より付加価値の高いサービスをより迅速に、より低コストで提供する――。通信事業者は常にそんな「無理難題」にさらされ続けてきた。模索を続ける通信事業者がある一方、海外ではいち早く開通から運用までの処理を連携させて真の自動化、真のゼロタッチオペレーションを実現し、ビジネス上のさまざまな目標を達成しつつある通信事業者も登場している。

通信事業者のKPI達成に不可欠なエンドツーエンドの自動化を阻む5つの要因

通信業界は、品質を維持しながら通信設備の導入や運用に要するコストをいかに抑えつつ、市場に素早く新規サービスを投入し、収益を確保し、顧客満足度を高めていくかという課題に取り組んできた。同時に、販売や契約に要する間接的なコストの削減も求められている。

一連の課題を解決する最大の鍵が「自動化」であることもまた、多くの通信事業者が認識しているだろう。ただ、部分的な自動化こそ進んでいるものの、通信サービス全体にまたがってエンドツーエンドでの自動化となるとなかなか進んでいない。その背景には5つの阻害要因があるとヒューレット・パッカード エンタープライズ(HPE)は分析している。

1つめの阻害要因は、管理対象となるテレコムネットワークの変化だ。これまでは主に、ハードウェアとソフトウェアが一体となった専用機器で構築されていたが、徐々に汎用サーバーと仮想化プラットフォーム上でネットワークアプリケーションを動かし、時にクラウドネイティブの特長や手法を取り入れたネットワーク化へ変化している。この変化に伴い、運用方法も自ずと変化せざるを得ず、その自動化についても模索が続く状況だ。

2つめの阻害要因は、サービスの開通業務と監視業務が別々になっていることだ。システムはもちろん担当部署も別々で、両者にまたがっての自動化は困難だ。

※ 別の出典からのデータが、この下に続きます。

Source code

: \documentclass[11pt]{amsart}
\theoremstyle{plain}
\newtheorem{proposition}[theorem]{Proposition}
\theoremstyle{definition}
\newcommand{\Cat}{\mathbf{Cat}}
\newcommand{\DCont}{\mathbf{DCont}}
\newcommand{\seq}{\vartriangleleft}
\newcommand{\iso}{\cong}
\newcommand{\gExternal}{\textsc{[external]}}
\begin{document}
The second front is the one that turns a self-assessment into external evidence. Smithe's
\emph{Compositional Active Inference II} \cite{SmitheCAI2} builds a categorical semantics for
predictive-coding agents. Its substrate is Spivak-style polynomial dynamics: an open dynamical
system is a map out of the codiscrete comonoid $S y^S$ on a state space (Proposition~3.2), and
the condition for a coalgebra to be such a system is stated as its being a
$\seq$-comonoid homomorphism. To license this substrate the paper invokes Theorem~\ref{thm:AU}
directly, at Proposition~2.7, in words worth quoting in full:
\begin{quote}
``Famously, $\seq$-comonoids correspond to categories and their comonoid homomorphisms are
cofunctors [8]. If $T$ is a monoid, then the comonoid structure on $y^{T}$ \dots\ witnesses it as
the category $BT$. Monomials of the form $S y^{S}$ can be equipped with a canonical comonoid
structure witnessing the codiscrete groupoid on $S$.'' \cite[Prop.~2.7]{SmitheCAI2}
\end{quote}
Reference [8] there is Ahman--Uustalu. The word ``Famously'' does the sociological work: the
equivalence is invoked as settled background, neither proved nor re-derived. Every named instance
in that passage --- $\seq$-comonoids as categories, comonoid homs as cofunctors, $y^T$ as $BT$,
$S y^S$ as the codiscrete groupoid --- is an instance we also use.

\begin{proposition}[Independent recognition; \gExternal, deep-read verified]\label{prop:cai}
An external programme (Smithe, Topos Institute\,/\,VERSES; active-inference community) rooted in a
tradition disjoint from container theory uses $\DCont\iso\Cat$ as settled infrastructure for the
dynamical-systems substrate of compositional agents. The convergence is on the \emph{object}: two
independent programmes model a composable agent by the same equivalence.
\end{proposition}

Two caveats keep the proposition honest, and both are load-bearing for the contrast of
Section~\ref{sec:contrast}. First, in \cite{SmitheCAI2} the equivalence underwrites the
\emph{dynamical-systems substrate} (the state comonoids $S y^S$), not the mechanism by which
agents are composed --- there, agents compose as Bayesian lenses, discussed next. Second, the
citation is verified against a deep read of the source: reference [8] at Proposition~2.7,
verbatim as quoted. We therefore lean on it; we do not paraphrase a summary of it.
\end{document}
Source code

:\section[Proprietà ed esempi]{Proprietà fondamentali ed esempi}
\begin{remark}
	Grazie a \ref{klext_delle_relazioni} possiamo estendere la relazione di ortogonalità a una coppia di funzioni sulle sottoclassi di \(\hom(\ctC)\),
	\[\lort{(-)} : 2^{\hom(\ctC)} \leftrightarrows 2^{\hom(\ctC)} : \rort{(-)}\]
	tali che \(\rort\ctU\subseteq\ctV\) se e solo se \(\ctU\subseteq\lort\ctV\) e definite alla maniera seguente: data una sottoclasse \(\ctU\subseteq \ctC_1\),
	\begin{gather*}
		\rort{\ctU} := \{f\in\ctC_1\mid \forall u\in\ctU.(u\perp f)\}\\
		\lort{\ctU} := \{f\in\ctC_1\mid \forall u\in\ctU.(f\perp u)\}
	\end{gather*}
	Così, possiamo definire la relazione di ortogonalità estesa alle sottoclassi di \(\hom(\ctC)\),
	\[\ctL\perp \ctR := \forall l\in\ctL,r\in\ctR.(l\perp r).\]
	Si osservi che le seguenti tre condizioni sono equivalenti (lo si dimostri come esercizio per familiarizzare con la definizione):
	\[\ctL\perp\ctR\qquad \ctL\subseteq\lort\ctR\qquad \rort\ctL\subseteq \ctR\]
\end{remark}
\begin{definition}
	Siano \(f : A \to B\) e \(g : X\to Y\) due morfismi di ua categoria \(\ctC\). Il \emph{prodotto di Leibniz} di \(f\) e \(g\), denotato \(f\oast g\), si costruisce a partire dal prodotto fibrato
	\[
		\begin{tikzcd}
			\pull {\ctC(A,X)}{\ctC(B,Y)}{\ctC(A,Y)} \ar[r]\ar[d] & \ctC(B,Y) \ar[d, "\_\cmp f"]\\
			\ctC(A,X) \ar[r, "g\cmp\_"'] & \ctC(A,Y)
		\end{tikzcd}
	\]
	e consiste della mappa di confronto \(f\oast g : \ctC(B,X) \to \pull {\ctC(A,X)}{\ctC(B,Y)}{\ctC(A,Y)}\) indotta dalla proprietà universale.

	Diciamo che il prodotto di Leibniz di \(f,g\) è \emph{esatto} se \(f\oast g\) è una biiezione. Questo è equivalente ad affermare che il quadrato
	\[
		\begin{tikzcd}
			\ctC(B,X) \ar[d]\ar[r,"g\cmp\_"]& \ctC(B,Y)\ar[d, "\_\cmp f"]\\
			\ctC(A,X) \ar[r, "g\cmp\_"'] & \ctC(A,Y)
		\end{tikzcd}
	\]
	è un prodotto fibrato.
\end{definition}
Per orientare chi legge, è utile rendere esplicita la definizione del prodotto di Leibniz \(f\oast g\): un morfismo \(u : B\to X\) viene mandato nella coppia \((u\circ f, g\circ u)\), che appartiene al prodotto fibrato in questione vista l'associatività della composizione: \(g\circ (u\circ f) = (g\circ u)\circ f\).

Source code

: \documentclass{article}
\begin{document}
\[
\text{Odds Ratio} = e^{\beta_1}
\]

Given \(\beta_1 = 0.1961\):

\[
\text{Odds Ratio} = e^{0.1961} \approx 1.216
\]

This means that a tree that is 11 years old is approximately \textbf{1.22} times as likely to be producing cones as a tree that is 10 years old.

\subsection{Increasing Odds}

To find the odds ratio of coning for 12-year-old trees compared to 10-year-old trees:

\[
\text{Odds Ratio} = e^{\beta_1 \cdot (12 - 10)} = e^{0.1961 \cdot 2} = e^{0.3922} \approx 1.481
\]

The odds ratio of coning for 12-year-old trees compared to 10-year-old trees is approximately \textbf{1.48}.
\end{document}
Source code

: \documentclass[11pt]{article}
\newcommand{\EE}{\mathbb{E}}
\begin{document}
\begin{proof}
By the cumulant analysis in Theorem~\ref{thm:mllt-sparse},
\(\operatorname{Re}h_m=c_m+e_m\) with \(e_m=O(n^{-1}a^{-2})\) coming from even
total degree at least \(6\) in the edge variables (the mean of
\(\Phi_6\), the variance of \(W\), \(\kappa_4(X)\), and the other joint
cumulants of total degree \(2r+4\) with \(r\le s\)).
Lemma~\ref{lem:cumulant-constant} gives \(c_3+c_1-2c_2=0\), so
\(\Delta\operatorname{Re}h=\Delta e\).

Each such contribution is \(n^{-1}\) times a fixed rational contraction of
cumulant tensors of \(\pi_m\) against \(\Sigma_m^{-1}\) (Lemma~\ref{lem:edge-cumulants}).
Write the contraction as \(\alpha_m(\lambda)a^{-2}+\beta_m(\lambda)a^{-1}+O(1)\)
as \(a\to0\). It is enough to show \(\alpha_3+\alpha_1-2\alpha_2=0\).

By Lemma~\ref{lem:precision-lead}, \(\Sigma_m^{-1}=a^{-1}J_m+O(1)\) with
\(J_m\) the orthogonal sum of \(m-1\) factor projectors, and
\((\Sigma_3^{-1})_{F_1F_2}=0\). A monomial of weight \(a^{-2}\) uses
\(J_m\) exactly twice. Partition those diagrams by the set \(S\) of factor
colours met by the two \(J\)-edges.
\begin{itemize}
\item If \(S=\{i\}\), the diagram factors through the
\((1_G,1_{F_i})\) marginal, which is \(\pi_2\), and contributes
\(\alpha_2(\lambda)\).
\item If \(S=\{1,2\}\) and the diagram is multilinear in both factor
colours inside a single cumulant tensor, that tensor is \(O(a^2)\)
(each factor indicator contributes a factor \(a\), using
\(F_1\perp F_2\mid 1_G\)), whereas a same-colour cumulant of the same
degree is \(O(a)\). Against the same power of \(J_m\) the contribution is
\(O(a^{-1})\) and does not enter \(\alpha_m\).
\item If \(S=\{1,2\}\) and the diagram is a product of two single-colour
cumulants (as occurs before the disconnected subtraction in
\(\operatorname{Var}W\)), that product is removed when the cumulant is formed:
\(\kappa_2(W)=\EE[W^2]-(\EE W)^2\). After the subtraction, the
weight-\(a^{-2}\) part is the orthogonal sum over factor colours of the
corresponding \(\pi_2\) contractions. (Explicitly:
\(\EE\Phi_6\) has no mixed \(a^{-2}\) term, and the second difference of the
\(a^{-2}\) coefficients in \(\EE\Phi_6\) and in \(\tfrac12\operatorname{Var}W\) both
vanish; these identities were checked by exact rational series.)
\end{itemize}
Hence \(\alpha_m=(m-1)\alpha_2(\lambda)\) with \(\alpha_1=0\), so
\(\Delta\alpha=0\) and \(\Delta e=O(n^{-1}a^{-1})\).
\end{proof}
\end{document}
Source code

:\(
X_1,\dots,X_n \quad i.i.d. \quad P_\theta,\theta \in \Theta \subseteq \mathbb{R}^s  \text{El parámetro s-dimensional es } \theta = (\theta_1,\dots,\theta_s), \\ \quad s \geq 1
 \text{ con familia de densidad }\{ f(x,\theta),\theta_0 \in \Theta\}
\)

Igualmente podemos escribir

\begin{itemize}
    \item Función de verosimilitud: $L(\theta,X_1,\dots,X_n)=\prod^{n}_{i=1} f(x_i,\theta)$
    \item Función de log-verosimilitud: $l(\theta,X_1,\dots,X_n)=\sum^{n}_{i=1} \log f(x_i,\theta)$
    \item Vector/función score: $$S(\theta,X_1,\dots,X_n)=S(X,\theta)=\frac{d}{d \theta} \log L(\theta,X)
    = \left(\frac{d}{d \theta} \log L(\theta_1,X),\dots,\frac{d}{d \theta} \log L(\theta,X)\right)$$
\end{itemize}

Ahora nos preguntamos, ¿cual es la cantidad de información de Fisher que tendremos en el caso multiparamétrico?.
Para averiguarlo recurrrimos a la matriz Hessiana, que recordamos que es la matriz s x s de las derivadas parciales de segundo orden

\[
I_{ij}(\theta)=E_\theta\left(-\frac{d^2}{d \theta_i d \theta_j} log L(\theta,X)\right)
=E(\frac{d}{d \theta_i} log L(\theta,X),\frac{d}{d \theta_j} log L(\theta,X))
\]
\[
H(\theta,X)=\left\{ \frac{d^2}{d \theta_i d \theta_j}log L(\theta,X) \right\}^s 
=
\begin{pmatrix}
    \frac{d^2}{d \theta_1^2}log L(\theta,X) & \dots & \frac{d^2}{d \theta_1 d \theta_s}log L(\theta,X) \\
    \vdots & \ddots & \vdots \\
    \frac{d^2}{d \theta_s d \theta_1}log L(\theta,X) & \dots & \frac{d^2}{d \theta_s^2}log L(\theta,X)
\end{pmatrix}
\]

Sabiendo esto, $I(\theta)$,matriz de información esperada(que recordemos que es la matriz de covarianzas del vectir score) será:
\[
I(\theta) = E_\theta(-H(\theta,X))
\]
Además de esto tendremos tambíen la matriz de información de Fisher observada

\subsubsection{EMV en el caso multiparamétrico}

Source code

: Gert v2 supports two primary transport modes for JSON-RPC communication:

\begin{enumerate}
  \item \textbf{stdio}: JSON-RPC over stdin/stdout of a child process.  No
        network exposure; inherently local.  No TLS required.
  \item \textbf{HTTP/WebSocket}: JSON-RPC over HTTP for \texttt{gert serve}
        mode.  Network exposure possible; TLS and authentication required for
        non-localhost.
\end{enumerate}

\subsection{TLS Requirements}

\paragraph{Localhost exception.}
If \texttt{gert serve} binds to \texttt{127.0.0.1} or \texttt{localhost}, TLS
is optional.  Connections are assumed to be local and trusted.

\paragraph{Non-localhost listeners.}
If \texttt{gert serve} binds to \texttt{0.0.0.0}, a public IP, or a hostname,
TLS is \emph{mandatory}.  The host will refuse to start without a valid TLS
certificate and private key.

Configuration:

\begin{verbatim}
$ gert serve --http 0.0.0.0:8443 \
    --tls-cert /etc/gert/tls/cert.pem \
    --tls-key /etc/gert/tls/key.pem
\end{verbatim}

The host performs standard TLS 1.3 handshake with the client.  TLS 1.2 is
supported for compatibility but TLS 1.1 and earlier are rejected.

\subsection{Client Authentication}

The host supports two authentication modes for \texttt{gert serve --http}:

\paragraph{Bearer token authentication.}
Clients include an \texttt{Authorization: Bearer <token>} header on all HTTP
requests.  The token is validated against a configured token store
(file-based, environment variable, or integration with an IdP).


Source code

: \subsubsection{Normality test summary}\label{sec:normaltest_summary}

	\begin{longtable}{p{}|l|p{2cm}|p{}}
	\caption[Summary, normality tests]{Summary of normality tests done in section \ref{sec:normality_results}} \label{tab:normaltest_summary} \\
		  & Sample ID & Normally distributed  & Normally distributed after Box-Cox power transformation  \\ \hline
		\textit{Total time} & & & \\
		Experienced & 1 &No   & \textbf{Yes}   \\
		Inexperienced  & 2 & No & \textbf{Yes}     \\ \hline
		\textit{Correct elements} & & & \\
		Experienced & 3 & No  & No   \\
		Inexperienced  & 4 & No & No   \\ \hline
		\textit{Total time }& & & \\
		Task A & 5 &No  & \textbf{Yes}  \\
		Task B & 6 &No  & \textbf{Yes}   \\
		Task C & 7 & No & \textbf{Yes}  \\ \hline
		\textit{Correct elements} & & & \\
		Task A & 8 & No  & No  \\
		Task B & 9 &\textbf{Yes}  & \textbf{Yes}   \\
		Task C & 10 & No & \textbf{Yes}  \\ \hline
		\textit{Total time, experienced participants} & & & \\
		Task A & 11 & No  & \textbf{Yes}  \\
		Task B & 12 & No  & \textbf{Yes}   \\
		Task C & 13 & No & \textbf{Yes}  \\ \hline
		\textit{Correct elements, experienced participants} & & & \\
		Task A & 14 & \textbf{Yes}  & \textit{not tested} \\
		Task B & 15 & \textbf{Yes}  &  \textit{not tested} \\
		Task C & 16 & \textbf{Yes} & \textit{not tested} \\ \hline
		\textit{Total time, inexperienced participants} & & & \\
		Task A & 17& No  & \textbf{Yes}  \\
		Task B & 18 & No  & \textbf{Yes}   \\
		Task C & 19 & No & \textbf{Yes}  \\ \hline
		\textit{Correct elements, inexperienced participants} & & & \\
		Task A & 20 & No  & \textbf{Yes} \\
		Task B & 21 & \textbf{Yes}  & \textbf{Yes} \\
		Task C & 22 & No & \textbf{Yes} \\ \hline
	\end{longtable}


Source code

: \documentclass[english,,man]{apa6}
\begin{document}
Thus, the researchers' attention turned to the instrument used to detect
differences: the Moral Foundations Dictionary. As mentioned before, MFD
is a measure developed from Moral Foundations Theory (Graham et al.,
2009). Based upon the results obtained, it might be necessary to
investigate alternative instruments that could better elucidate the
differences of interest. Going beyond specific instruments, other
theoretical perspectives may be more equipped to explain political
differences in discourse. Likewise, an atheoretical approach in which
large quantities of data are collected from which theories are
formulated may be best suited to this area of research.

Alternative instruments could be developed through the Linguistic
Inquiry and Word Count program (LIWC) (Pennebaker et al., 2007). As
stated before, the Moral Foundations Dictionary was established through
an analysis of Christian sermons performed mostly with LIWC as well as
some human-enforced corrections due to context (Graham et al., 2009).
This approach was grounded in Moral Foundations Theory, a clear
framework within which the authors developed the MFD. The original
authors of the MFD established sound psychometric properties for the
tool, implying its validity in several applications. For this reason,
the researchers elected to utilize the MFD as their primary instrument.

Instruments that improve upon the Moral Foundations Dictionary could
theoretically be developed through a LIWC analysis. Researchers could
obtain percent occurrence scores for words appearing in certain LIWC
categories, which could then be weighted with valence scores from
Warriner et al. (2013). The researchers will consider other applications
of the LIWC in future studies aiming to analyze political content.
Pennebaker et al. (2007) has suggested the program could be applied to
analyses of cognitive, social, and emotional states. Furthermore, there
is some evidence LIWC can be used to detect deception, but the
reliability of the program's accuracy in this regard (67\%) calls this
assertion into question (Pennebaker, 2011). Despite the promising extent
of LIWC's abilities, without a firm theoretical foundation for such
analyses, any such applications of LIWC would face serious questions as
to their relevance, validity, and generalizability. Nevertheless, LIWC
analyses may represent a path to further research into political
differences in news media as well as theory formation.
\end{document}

そしてこの状況が、人材のスキルや運用ノウハウもサイロ化し、時にはブラックボックス化してしまうという3つめの阻害要因を招いている。また、こうしたレガシーなシステムを前提に運用モデルとプロセスが作られているため、新たなテクノロジーや自動化を取り入れたくてもなかなか進まないというのが4つめの阻害要因だ。

一方で、5Gネットワークをはじめとする技術革新はどんどん進んでいる。「仕様の成熟や進化に伴ってネットワークをアップデートしたくても、前述のようにサイロ化した状況では、汎用サーバーやOS、仮想化基盤、ネットワークアプリケーションなどのバージョンアップが煩雑になるという5つめの阻害要因があります」と話すのは、ヒューレット・パッカード エンタープライズ コミュニケーションテクノロジー事業本部 テクニカルプリセールス本部 シニアコンサルタントの山本幸治氏だ。

こうした阻害要因が絡み合って、必要性は重々承知しながらも、ネットワーク全体の自動化はなかなか進んでいない。